§ What you are asked to do:
Look through the entries that follow and count the lines with the word "username". The reply is that number alone.

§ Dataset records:
· · · · ·

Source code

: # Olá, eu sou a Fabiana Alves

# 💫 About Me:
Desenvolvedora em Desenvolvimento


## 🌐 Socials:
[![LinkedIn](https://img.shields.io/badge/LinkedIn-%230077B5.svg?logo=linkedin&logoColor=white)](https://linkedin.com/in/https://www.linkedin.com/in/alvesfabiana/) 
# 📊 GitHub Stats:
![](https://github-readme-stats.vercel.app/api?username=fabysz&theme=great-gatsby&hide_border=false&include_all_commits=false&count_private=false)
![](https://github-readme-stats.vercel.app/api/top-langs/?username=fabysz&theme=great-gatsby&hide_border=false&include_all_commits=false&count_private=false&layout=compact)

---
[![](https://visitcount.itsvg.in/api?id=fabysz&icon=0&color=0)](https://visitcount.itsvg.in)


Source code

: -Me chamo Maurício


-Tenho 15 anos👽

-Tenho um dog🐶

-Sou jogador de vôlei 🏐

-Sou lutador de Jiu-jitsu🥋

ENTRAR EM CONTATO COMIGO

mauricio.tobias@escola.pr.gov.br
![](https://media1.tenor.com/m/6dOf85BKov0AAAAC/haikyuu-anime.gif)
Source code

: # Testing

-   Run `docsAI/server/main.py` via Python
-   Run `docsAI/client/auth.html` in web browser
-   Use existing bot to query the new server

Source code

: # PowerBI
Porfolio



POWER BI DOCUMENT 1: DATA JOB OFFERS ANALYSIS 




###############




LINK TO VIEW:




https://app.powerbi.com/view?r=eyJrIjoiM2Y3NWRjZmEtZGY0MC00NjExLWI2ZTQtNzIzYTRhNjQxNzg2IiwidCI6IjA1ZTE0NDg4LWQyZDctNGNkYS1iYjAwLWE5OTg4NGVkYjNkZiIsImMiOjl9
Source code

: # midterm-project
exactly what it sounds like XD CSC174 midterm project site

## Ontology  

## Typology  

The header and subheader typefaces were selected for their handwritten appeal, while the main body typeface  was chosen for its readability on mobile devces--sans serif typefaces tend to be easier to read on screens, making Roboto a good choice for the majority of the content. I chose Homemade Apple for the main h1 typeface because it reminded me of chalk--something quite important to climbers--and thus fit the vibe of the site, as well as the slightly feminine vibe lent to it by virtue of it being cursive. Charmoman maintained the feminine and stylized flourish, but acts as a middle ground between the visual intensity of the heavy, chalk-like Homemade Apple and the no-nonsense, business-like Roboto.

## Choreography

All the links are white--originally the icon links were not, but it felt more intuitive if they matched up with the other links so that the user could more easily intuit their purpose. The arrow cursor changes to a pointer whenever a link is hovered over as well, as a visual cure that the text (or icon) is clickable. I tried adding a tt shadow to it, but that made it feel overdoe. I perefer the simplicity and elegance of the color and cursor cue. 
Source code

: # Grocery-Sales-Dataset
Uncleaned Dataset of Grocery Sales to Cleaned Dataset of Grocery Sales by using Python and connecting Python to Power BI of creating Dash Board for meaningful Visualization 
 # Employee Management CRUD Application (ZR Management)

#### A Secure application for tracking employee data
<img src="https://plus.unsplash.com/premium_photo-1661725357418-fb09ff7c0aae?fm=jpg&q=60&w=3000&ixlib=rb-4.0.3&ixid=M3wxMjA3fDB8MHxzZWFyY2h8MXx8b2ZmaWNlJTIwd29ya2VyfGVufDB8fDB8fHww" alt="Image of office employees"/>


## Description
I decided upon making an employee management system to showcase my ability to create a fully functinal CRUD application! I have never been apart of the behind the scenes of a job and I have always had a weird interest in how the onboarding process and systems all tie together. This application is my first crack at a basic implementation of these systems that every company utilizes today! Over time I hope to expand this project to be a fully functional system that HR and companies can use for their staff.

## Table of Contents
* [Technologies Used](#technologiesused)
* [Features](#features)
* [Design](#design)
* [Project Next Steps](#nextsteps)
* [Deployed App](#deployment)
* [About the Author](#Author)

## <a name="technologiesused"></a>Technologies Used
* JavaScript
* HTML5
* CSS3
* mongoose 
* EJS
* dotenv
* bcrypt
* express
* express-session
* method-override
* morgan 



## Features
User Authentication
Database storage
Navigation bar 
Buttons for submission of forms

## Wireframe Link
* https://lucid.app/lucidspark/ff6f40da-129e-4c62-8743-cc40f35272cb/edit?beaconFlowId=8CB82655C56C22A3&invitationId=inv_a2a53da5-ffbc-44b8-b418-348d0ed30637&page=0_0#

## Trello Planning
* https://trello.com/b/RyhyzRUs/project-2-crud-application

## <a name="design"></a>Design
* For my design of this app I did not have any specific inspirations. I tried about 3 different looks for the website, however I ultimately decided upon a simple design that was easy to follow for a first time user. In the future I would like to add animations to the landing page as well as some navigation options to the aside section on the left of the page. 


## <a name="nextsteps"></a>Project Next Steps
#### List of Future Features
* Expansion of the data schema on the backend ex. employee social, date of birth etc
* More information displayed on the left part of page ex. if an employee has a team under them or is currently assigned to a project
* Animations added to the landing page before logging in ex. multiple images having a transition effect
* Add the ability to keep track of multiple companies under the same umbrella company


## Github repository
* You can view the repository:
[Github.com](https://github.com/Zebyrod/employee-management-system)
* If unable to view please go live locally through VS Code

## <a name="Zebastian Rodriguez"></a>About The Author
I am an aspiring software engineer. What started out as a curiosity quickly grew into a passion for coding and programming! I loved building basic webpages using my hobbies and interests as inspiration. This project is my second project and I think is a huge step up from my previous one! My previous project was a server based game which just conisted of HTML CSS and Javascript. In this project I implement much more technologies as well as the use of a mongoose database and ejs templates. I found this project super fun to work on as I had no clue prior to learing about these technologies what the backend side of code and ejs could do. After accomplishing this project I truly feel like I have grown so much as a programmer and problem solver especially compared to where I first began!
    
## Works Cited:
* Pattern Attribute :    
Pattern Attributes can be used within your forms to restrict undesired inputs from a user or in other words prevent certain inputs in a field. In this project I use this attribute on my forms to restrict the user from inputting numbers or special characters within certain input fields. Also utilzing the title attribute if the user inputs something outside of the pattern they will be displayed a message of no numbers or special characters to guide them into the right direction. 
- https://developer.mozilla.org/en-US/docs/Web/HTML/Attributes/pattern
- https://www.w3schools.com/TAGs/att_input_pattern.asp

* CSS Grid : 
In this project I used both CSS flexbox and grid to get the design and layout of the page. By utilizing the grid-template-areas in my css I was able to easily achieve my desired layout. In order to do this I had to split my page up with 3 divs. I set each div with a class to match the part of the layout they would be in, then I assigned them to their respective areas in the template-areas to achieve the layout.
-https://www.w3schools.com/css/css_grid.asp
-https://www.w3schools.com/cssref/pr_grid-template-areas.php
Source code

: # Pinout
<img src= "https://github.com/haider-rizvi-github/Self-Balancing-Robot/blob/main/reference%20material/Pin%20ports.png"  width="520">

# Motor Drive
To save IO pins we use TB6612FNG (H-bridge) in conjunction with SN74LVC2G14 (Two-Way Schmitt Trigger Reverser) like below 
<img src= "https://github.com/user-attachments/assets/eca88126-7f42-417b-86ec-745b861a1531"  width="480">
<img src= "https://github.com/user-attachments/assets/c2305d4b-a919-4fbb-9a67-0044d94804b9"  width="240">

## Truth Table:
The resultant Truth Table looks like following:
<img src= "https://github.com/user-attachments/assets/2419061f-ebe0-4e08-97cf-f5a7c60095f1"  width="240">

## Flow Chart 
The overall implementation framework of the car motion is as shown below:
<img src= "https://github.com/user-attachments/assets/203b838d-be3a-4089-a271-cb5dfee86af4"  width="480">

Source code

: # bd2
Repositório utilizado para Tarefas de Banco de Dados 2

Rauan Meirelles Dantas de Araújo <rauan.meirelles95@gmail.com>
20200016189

· · · · ·

§ Result:
2